故人の遺産分割に関する意思が遺された遺言書の内容は、相続手続きにおいて最優先されますので、相続が開始したらまずは遺言書を探すことから始める必要があります。このとき、「自筆証書遺言」や「公正証書遺言」といった遺言書の種類によって手続きの進め方や保管されている可能性がある場所が異なります。
遺言書の種類
遺言書には、遺言者が遺言書の文言を自筆する「自筆証書遺言」と公証役場で作成する「公正証書遺言」があります。そのほか、「秘密証書遺言」など特別な方法で作成する遺言書も存在しますが、一般的ではありません。
自筆証書遺言
自筆証書遺言は、費用がかからず、最も気軽に作成できる遺言書です。しかし、手軽に作成できる反面、形式が法律により厳しく定められているため、その形式に沿って作成する必要があります。形式に沿っていない遺言書は無効になってしまいますので、ご注意ください。
なお、遺言書と一緒に作成する財産目録については自筆である必要はなく、他の方による代筆やパソコンでの作成も認められています。
自筆証書遺言は気軽に作成できることがメリットですが、生前にその内容を第三者により記録しておくことができないため、発見者等による偽造や変造のリスクを伴います。
また、自筆証書遺言が発見された場合には、発見者はその場で開封することができず、家庭裁判所に提出し、「検認」という手続きを経る必要があります。「検認」を行うことで、遺言書の形状や内容を明らかにし、その後の第三者による偽造や変造のリスクを回避することができますが、検認には相続人全員分の戸籍謄本や裁判所への提出書面が必要となるので、通常の相続手続きと同じような負担がかかります。また、遺言書の有効性を確認する手続きではない点に注意が必要です。
公正証書遺言
公正証書遺言は、遺言者が公証役場で、証人2名の立ち会いのもと、公証人に対して遺言の内容を述べ、それをもとに公証人が作成する遺言書です。

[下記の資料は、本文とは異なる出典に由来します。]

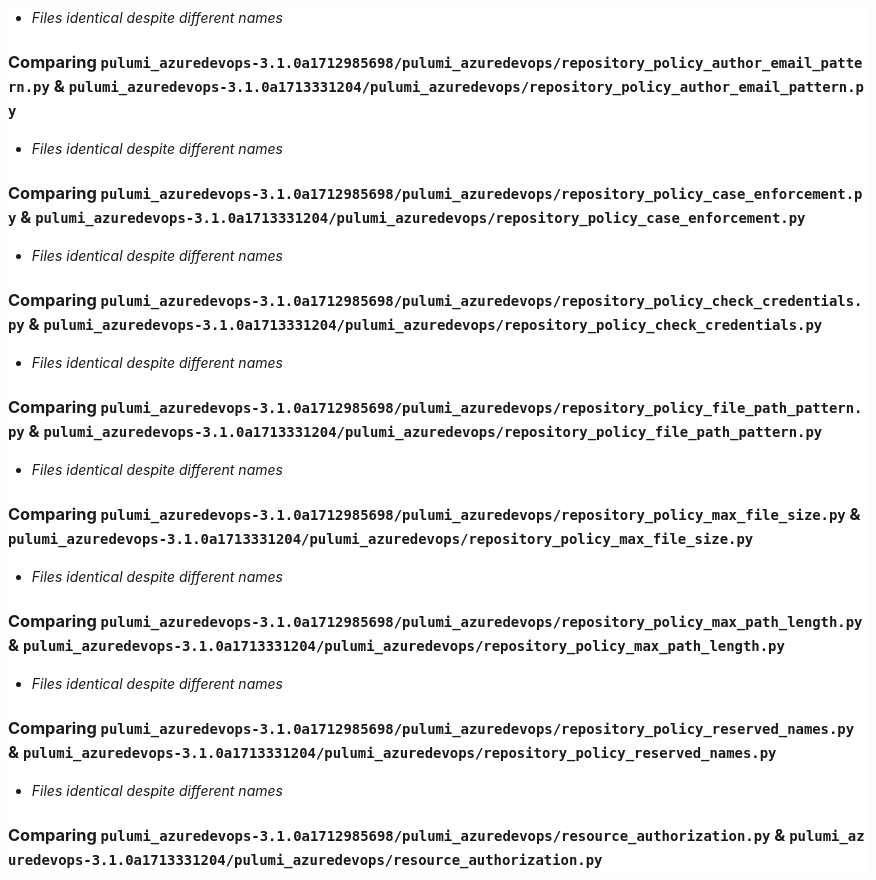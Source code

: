  * *Files identical despite different names*

### Comparing `pulumi_azuredevops-3.1.0a1712985698/pulumi_azuredevops/repository_policy_author_email_pattern.py` & `pulumi_azuredevops-3.1.0a1713331204/pulumi_azuredevops/repository_policy_author_email_pattern.py`

 * *Files identical despite different names*

### Comparing `pulumi_azuredevops-3.1.0a1712985698/pulumi_azuredevops/repository_policy_case_enforcement.py` & `pulumi_azuredevops-3.1.0a1713331204/pulumi_azuredevops/repository_policy_case_enforcement.py`

 * *Files identical despite different names*

### Comparing `pulumi_azuredevops-3.1.0a1712985698/pulumi_azuredevops/repository_policy_check_credentials.py` & `pulumi_azuredevops-3.1.0a1713331204/pulumi_azuredevops/repository_policy_check_credentials.py`

 * *Files identical despite different names*

### Comparing `pulumi_azuredevops-3.1.0a1712985698/pulumi_azuredevops/repository_policy_file_path_pattern.py` & `pulumi_azuredevops-3.1.0a1713331204/pulumi_azuredevops/repository_policy_file_path_pattern.py`

 * *Files identical despite different names*

### Comparing `pulumi_azuredevops-3.1.0a1712985698/pulumi_azuredevops/repository_policy_max_file_size.py` & `pulumi_azuredevops-3.1.0a1713331204/pulumi_azuredevops/repository_policy_max_file_size.py`

 * *Files identical despite different names*

### Comparing `pulumi_azuredevops-3.1.0a1712985698/pulumi_azuredevops/repository_policy_max_path_length.py` & `pulumi_azuredevops-3.1.0a1713331204/pulumi_azuredevops/repository_policy_max_path_length.py`

 * *Files identical despite different names*

### Comparing `pulumi_azuredevops-3.1.0a1712985698/pulumi_azuredevops/repository_policy_reserved_names.py` & `pulumi_azuredevops-3.1.0a1713331204/pulumi_azuredevops/repository_policy_reserved_names.py`

 * *Files identical despite different names*

### Comparing `pulumi_azuredevops-3.1.0a1712985698/pulumi_azuredevops/resource_authorization.py` & `pulumi_azuredevops-3.1.0a1713331204/pulumi_azuredevops/resource_authorization.py`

公証人への費用が発生してしまいますが、元弁護士や元検察官といった法律の専門家である公証人が関わって作成するため、法律上無効になってしまうリスクが小さいほか、作成後の遺言書の原本は公証役場で保管され、作成者には正本や謄本が渡されるため、偽造や変造されるリスクがありません。
遺言書の保管場所
相続が始まったら、まずは遺言書の有無を確認することが必要となります。自筆証書遺言、公正証書遺言の正本・謄本は、ご自宅で発見されることが一般的ですが、ご自宅で遺言書が見つからなかった場合でも、次のような場所で見つかるかもしれません。
法務局
令和2年より、自筆証書遺言を法務局の遺言書保管所で保管することができる「遺言書保管制度」が始まっています。

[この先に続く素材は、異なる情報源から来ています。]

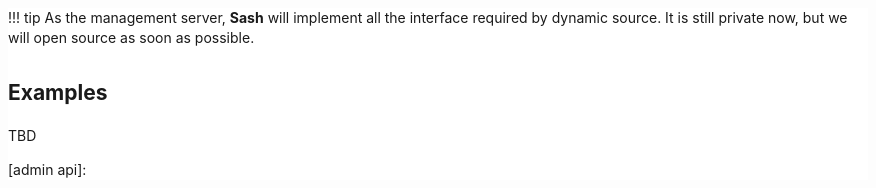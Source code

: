 !!! tip
    As the management server, **Sash** will implement all the interface required by dynamic source.
    It is still private now, but we will open source as soon as possible.

## Examples

TBD


[release page]: https://github.com/samaritan-proxy/samaritan/releases
[Go]: https://golang.org
[example.com]: http://example.com
[Prometheus]: https://prometheus.io
[gRPC]: https://grpc.io

[admin api]:

[instance message]: proto-ref.md#instance
[log message]: proto-ref.md#log
[stats message]: proto-ref.md#stats
[admin message]: proto-ref.md#admin
[static service message]: proto-ref.md#staticservice
[dynamic source message]: proto-ref.md#bootstrap.ConfigSource
[discovery service message]: proto-ref.md#discoveryservice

遺言書保管制度を利用している自筆証書遺言については、自宅で保管していた場合に通常必要となる裁判所での検認が不要となるため、近年利用する方が増えてきています。相続人であれば、全国の遺言書保管所にて保管制度を利用した遺言書があるかどうかを確認することができます。
公証役場
公正証書遺言を作成した場合、遺言書の原本は必ず公証役場に保管されます。相続人であれば、全国の公証役場にて、公正証書遺言を検索することができます。ご自宅で遺言書が見つからなかった場合でも、公証役場で確認をしてみましょう。
遺言書があることでその後の相続手続きはもちろん、相続税申告に関わる手続きもスムーズに進めることが可能になりますので、相続が開始したら、まずは遺言書が遺されていないか確認しましょう。